Segment Open

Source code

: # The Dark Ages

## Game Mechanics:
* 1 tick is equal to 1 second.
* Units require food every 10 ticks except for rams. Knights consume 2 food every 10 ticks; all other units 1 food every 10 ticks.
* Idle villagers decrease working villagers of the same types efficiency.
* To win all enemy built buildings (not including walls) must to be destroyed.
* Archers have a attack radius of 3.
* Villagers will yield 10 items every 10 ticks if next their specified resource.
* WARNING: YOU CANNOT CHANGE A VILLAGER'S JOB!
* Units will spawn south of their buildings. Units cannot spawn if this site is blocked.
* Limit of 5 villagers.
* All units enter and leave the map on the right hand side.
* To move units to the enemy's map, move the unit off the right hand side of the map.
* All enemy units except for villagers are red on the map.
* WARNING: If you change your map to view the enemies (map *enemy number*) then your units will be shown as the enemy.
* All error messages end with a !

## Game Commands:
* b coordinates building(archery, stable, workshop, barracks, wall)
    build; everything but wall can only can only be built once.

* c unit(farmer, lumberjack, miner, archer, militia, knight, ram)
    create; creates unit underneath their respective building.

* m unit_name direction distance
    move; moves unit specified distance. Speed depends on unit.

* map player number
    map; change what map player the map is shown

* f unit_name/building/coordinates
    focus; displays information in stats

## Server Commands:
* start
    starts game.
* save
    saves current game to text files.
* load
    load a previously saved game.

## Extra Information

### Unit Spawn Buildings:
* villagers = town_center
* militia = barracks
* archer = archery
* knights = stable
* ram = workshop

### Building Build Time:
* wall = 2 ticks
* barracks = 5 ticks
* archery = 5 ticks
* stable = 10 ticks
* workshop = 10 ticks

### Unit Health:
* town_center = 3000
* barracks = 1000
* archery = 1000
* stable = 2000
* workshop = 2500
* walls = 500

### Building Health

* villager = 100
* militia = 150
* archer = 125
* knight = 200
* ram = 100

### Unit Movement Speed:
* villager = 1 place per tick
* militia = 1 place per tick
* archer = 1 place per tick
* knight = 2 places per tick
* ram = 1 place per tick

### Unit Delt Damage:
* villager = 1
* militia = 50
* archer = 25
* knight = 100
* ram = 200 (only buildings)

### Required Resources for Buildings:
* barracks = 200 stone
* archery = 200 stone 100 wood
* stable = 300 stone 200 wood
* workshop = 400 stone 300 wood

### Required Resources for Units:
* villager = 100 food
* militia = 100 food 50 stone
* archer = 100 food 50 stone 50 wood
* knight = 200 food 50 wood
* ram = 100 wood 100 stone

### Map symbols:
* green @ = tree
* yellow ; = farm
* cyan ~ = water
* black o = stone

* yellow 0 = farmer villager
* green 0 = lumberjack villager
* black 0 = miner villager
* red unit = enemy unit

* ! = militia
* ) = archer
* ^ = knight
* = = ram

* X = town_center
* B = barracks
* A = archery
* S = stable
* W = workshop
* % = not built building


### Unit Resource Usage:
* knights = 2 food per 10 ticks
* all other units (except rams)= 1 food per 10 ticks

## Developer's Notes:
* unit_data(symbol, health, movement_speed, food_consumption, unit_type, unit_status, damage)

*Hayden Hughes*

Segment Closed
Segment Open

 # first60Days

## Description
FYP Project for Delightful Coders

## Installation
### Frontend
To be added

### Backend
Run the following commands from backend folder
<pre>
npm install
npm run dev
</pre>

Segment Closed
Segment Open

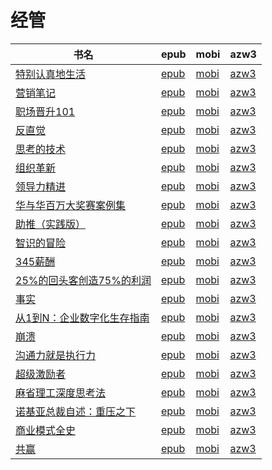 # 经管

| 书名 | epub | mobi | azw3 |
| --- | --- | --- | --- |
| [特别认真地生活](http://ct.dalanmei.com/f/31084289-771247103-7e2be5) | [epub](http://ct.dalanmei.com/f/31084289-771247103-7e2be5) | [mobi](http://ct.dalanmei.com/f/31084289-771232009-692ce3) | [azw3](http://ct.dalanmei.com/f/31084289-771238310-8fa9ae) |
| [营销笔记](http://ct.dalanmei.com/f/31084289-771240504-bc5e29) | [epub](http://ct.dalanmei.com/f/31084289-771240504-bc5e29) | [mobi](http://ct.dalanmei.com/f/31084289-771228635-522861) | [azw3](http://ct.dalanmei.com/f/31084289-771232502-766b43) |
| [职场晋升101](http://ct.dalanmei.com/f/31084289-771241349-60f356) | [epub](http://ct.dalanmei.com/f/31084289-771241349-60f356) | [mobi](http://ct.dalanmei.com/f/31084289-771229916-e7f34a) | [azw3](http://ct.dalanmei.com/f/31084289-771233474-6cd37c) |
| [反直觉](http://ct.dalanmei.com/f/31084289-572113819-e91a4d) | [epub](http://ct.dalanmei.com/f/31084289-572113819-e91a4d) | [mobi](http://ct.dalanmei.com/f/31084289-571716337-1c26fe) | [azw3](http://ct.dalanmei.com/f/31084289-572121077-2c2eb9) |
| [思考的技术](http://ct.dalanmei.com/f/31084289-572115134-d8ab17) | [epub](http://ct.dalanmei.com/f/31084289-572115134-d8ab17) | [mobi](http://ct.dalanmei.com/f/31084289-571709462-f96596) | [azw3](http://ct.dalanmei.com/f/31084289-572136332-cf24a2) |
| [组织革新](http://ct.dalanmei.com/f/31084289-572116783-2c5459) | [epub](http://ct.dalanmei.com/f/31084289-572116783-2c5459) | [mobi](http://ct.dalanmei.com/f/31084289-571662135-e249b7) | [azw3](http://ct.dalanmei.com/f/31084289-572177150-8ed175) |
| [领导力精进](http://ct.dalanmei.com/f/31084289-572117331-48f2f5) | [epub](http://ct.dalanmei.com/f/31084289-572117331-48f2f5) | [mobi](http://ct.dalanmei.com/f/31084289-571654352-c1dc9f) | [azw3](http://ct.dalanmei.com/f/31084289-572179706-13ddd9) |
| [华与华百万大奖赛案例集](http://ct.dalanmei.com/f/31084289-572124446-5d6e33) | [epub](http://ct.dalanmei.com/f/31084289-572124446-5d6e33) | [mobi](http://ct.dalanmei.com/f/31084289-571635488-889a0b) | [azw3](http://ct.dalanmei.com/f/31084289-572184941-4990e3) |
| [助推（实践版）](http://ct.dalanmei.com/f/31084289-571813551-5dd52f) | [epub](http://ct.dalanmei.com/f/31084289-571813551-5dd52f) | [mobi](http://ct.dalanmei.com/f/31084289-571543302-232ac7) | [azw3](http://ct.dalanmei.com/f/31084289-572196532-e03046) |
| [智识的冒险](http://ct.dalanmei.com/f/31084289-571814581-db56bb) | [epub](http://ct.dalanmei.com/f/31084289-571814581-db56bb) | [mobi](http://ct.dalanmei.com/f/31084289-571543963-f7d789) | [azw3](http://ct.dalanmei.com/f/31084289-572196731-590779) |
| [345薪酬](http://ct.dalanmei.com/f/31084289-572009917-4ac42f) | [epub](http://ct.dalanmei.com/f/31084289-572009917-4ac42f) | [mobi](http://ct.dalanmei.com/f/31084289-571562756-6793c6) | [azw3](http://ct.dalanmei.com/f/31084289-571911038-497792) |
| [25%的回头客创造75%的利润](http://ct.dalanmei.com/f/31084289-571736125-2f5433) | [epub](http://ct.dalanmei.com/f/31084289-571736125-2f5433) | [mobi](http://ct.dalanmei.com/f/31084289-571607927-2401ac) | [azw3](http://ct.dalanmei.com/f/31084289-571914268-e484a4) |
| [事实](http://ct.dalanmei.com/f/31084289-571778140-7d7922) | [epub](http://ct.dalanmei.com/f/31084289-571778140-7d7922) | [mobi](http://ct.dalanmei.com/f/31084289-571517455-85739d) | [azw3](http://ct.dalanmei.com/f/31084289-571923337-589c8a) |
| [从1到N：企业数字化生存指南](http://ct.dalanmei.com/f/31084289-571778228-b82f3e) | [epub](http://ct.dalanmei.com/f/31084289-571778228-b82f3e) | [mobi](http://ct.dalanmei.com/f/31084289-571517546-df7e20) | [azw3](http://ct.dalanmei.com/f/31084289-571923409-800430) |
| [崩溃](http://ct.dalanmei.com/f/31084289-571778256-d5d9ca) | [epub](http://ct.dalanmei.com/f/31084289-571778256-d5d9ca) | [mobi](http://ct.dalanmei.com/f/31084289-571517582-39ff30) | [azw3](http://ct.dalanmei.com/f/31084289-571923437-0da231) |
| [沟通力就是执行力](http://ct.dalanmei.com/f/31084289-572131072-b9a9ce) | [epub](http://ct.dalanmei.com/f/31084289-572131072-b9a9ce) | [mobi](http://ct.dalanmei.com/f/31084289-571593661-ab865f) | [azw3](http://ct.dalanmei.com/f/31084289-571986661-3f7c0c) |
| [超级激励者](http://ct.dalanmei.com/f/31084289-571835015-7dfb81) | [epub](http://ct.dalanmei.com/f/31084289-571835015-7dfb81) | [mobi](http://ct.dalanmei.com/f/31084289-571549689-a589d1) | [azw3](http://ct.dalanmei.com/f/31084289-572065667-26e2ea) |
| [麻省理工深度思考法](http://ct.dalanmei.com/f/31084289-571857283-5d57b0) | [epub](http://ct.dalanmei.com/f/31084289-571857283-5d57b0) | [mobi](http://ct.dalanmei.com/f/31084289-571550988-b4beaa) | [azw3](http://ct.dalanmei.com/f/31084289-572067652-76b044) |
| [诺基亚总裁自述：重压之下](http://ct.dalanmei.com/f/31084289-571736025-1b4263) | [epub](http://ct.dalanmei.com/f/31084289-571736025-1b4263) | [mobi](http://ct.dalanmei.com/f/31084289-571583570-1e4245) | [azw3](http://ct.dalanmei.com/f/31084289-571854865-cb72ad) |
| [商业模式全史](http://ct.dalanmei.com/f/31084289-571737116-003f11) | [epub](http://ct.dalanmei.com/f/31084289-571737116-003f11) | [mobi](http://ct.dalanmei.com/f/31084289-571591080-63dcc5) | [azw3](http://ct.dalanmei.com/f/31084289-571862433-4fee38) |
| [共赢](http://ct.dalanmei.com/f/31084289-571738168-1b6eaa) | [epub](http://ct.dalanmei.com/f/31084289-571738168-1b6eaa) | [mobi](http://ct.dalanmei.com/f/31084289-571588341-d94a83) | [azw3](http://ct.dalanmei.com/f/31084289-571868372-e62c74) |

Segment Closed

→ **BRIEF**
Every line of the listing above that includes "black" should be copied out.

→ **RESULT FOR THIS TASK**
* black o = stone
* black 0 = miner villager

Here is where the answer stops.